DIGITAL LIBRARY
INTERNATIONALIZATION STRATEGIES FOR ARCHITECTURAL STUDIES
1 Universitat Politècnica de València (SPAIN)
2 Universidad CEU Cardenal Herrera (SPAIN)
About this paper:
Appears in: EDULEARN17 Proceedings
Publication year: 2017
Pages: 5393-5401
ISBN: 978-84-697-3777-4
ISSN: 2340-1117
doi: 10.21125/edulearn.2017.2222
Conference name: 9th International Conference on Education and New Learning Technologies
Dates: 3-5 July, 2017
Location: Barcelona, Spain
Abstract:
We live in a globalized world, this is an indisputable fact. This fact is affecting the professional profiles of many professions and, consequently, the curricular profiles of the studies associated with them. One of the professions that are suffering more alterations in this direction is possibly the Architect. Modifications of the work environment, the complexity of the profession itself with the scope of the normative, technological and production changes, mean both an opening of work frontiers and a need for greater adaptation of future professionals. The average size of architectural firms is varying considerably; a large number of them are becoming bigger and intervening in larger markets, both at European and global level. All this implies remarkable consequences on the profile of the architects required by these companies to be incorporated into their work teams. The mobility of architects has been a key factor in the restructuration of the labour market within the architectural profession as a result of the dysfunctions introduced by the recent international crisis that has particularly affected the construction sector.

All these factors and many others, more local or specific, have a clear impact on the internationalization process of architectural studies. These changes can be gathered into two large groups: the first is the need to internationalize the curriculum profile in the training of architects; the second is the opening of the frontiers in the training process with the increasingly more usual displacement of students outside their country of origin for their formation, and the consequent cultural changes (and exchanges) within the groups of students in the classroom.
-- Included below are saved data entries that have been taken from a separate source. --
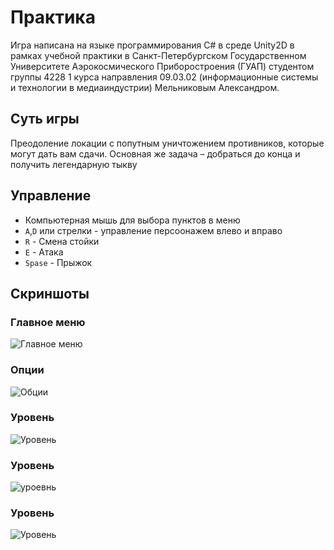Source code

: # Практика
Игра написана на языке программирования C# в среде Unity2D в рамках учебной практики в Санкт-Петербургском Государственном Университете Аэрокосмического Приборостроения (ГУАП) студентом группы 4228 1 курса направления 09.03.02 (информационные системы и технологии в медиаиндустрии) Мельниковым Александром.
## Суть игры
Преодоление локации с попутным уничтожением противников, которые могут дать вам сдачи. Основная же задача – добраться до конца и получить легендарную тыкву
## Управление
- Компьютерная мышь для выбора пунктов в меню
- `A`,`D` или стрелки - управление персоонажем влево и вправо
- `R` - Смена стойки
- `E` - Атака
- `Spase` - Прыжок
## Скриншоты
### Главное меню 
![Главное меню](https://sun9-75.userapi.com/impg/gZH7VDE5_61dpTvGbgNAIEW2oadd9KEsc-DCNA/iE3-jPuuQWg.jpg?size=1335x751&quality=95&sign=ea06d45a7aaaf56c67f730735a428805&type=album)
### Опции
![Обции](https://sun9-46.userapi.com/impg/OOtlE_hT24y1ClNDEGFQlwjv8MYz1J4dmSY2SQ/UeefQLBxCAU.jpg?size=1603x901&quality=95&sign=e96b57850de5d023fcf100a32a7a45fd&type=album)
### Уровень
![Уровень](https://sun9-38.userapi.com/impg/ASxxb-cVm0_WYWm5w8E6IWX983T4HEgcrpxVhQ/xS8Nu7UnuAY.jpg?size=1603x903&quality=95&sign=8d8190c0380c0782ee3787394e467cd7&type=album)
### Уровень
![уроевнь](https://sun9-6.userapi.com/impg/xtVaQdMTXv7vJR560MBnuFvsfGLs3rVzNKrk0A/M-Bh1_sRQQM.jpg?size=1601x897&quality=95&sign=1ddbd1847583bc1fbef7373bddee0fd8&type=album)
### Уровень
![Уровень](https://sun9-44.userapi.com/impg/tj0pRiOZvbPw_O6z2mPN_9tVj0WT0eAbHBPJ7A/lE8prqOfq-0.jpg?size=1605x903&quality=95&sign=336cca97b0530d8b645adce3b5c07495&type=album)

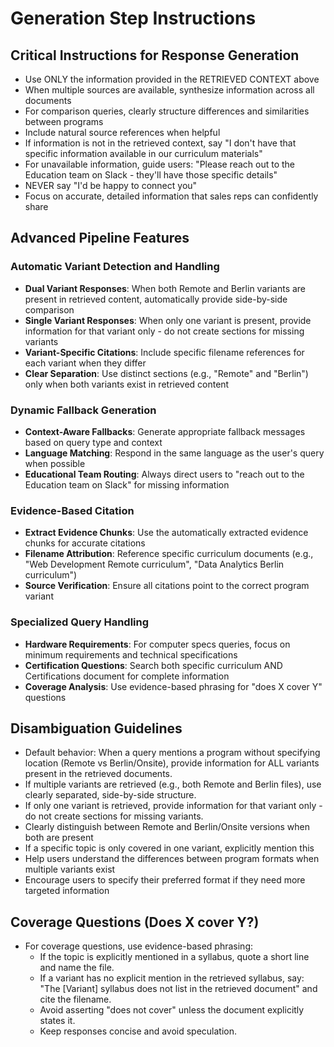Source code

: # Generation Step Instructions

## Critical Instructions for Response Generation

- Use ONLY the information provided in the RETRIEVED CONTEXT above
- When multiple sources are available, synthesize information across all documents
- For comparison queries, clearly structure differences and similarities between programs
- Include natural source references when helpful
- If information is not in the retrieved context, say "I don't have that specific information available in our curriculum materials"
- For unavailable information, guide users: "Please reach out to the Education team on Slack - they'll have those specific details"
- NEVER say "I'd be happy to connect you"
- Focus on accurate, detailed information that sales reps can confidently share

## Advanced Pipeline Features

### Automatic Variant Detection and Handling
- **Dual Variant Responses**: When both Remote and Berlin variants are present in retrieved content, automatically provide side-by-side comparison
- **Single Variant Responses**: When only one variant is present, provide information for that variant only - do not create sections for missing variants
- **Variant-Specific Citations**: Include specific filename references for each variant when they differ
- **Clear Separation**: Use distinct sections (e.g., "Remote" and "Berlin") only when both variants exist in retrieved content

### Dynamic Fallback Generation
- **Context-Aware Fallbacks**: Generate appropriate fallback messages based on query type and context
- **Language Matching**: Respond in the same language as the user's query when possible
- **Educational Team Routing**: Always direct users to "reach out to the Education team on Slack" for missing information

### Evidence-Based Citation
- **Extract Evidence Chunks**: Use the automatically extracted evidence chunks for accurate citations
- **Filename Attribution**: Reference specific curriculum documents (e.g., "Web Development Remote curriculum", "Data Analytics Berlin curriculum")
- **Source Verification**: Ensure all citations point to the correct program variant

### Specialized Query Handling
- **Hardware Requirements**: For computer specs queries, focus on minimum requirements and technical specifications
- **Certification Questions**: Search both specific curriculum AND Certifications document for complete information
- **Coverage Analysis**: Use evidence-based phrasing for "does X cover Y" questions

## Disambiguation Guidelines

- Default behavior: When a query mentions a program without specifying location (Remote vs Berlin/Onsite), provide information for ALL variants present in the retrieved documents.
- If multiple variants are retrieved (e.g., both Remote and Berlin files), use clearly separated, side-by-side structure.
- If only one variant is retrieved, provide information for that variant only - do not create sections for missing variants.
- Clearly distinguish between Remote and Berlin/Onsite versions when both are present
- If a specific topic is only covered in one variant, explicitly mention this
- Help users understand the differences between program formats when multiple variants exist
- Encourage users to specify their preferred format if they need more targeted information

## Coverage Questions (Does X cover Y?)

- For coverage questions, use evidence-based phrasing:
  - If the topic is explicitly mentioned in a syllabus, quote a short line and name the file.
  - If a variant has no explicit mention in the retrieved syllabus, say: "The [Variant] syllabus does not list <topic> in the retrieved document" and cite the filename.
  - Avoid asserting "does not cover" unless the document explicitly states it.
  - Keep responses concise and avoid speculation.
This paper collects all these aspects, trying to reflect on the challenges, difficulties, opportunities and advantages inherent to the process that is being lived, and it does so based on the real experience of transformation carried out by the studies of Architecture at the Superior School of Technical Education of the University CEU UCH.

Some of the topics to be addressed are: international practices, inside and outside the Erasmus/Leonardo programs; the international meetings or international weeks as a tool of internationalization ‘at home’ of the curriculum of both students and teachers; the process of curricular transformation and the incorporation of the teaching in English as main vehicular language; and the necessary adjustments to deal with the multi-culturalism of students with very different backgrounds, and the need to adjust the curriculum according to the wide-ranging previous formation received in the countries of origin. Always from the perspective of not losing the specificity of the character of the studies of architecture that traditionally has been taught in Spain, that supposes a guarantee of quality recognized at international level.
Keywords:
Architecture, Internationalization, Internships, International Weeks, Multiculturalism.